How to Identify a Fraudulent Siruv

A ktav siruv ( or seruv ) is a letter indicating that a certain person is in contempt of a rabbinic court that issued the siruv letter, and thus the person is allegedly subject to ostracizing in the Orthodox Jewish community.

Nowdays it seems there are many siruvim being posted only against Jewish men and almost never against Jewish women. Many of these so-called siruvim are likely either forged and/or fraudulent and invalid according to halacha for various reasons.

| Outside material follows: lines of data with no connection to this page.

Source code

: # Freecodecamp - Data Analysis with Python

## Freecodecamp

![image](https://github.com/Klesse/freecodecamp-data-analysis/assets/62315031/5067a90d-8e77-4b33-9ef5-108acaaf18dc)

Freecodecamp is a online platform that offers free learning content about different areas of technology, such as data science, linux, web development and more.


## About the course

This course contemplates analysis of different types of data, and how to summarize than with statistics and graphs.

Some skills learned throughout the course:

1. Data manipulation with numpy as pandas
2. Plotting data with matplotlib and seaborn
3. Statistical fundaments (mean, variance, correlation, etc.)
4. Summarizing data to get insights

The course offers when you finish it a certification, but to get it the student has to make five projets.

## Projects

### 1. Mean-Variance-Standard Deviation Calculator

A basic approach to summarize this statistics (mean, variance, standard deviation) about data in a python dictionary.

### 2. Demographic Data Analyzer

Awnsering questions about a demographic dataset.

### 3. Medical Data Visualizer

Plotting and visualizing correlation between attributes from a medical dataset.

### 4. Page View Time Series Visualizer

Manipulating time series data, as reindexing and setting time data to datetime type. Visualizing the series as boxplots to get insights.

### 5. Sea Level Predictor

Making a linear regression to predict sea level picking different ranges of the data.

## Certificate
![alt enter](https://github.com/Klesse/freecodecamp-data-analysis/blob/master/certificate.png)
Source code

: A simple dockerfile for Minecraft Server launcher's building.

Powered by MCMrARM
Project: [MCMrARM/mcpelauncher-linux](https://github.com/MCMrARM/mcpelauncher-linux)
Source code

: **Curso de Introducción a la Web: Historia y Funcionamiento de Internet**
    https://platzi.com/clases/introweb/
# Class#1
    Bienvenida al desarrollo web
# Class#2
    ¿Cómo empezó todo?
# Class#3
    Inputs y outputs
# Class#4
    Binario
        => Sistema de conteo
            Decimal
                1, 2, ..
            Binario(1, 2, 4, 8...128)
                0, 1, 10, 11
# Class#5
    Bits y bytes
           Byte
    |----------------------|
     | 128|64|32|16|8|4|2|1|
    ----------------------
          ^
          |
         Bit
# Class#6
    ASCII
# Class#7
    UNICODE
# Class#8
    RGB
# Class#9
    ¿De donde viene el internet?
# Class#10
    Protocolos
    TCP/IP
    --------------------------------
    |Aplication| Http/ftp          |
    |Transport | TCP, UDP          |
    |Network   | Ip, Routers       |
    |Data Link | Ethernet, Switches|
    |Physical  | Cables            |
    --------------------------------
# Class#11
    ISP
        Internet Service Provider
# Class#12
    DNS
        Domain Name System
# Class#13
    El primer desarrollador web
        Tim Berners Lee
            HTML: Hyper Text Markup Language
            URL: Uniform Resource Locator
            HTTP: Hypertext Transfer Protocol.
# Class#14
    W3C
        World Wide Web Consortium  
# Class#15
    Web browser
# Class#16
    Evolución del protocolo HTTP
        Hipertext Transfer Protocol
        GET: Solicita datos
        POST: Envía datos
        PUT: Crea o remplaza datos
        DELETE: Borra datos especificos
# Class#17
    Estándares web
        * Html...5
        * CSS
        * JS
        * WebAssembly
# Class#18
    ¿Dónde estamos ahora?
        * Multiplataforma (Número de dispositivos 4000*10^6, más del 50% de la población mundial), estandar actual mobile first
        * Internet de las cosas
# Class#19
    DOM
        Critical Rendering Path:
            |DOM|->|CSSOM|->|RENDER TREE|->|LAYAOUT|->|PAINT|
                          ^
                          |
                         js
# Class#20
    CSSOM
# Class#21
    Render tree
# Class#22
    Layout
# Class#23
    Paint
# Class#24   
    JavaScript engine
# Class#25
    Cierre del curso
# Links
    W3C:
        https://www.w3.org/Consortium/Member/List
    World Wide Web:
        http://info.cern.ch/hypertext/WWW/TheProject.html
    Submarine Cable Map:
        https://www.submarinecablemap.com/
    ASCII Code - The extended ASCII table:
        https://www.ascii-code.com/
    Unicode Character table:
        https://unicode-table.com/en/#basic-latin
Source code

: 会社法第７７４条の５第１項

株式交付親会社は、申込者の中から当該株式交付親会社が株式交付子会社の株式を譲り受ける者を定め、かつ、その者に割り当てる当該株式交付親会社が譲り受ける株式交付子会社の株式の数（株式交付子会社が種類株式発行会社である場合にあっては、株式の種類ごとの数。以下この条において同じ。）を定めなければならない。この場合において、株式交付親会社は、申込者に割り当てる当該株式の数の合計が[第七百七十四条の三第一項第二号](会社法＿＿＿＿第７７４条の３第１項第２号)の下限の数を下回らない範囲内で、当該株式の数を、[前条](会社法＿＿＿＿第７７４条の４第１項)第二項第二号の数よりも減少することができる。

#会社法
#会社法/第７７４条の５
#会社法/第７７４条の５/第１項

Before assuming that a particular seruv letter is valid, one should carefully examine it while considering that:

  1. A BD may issue a siruv, but it cannot issue any rulings on a case until and unless both litigants have appeared before the BD and made their claims.
  2. It is a halacha in Shulchan Aruch, based on a Biblical commandment, that a BD must not hear claims against any party unless both parties are present. This would seem to make hearing “secret information” a violation of halacha.
  3. If this letter resulted from a wife summoning her husband to Beis Din, the BD cannot issue a ruling on the Get if the husband hasn’t appeared yet.
  4. If the husband did appear before the BD already, and the BD heard the case, does the siruv letter indicate that?
  5. A BD almost never issues a “herem” against a recalcitrant party, they issue a “seruv” that clearly states “Ktav Seruv”. The “Ktav Seruv” must state that the accused party refused to appear before ANY BD.
  6. In the event where a wife was in court without a valid heter to do so (a common event nowadays), the BD is supposed to issue a “Ktav Seruv” against the wife, not against the husband. In such a case, issuing a “Ktav Seruv” against the husband is simply brazen feminism pretending to be Judaism.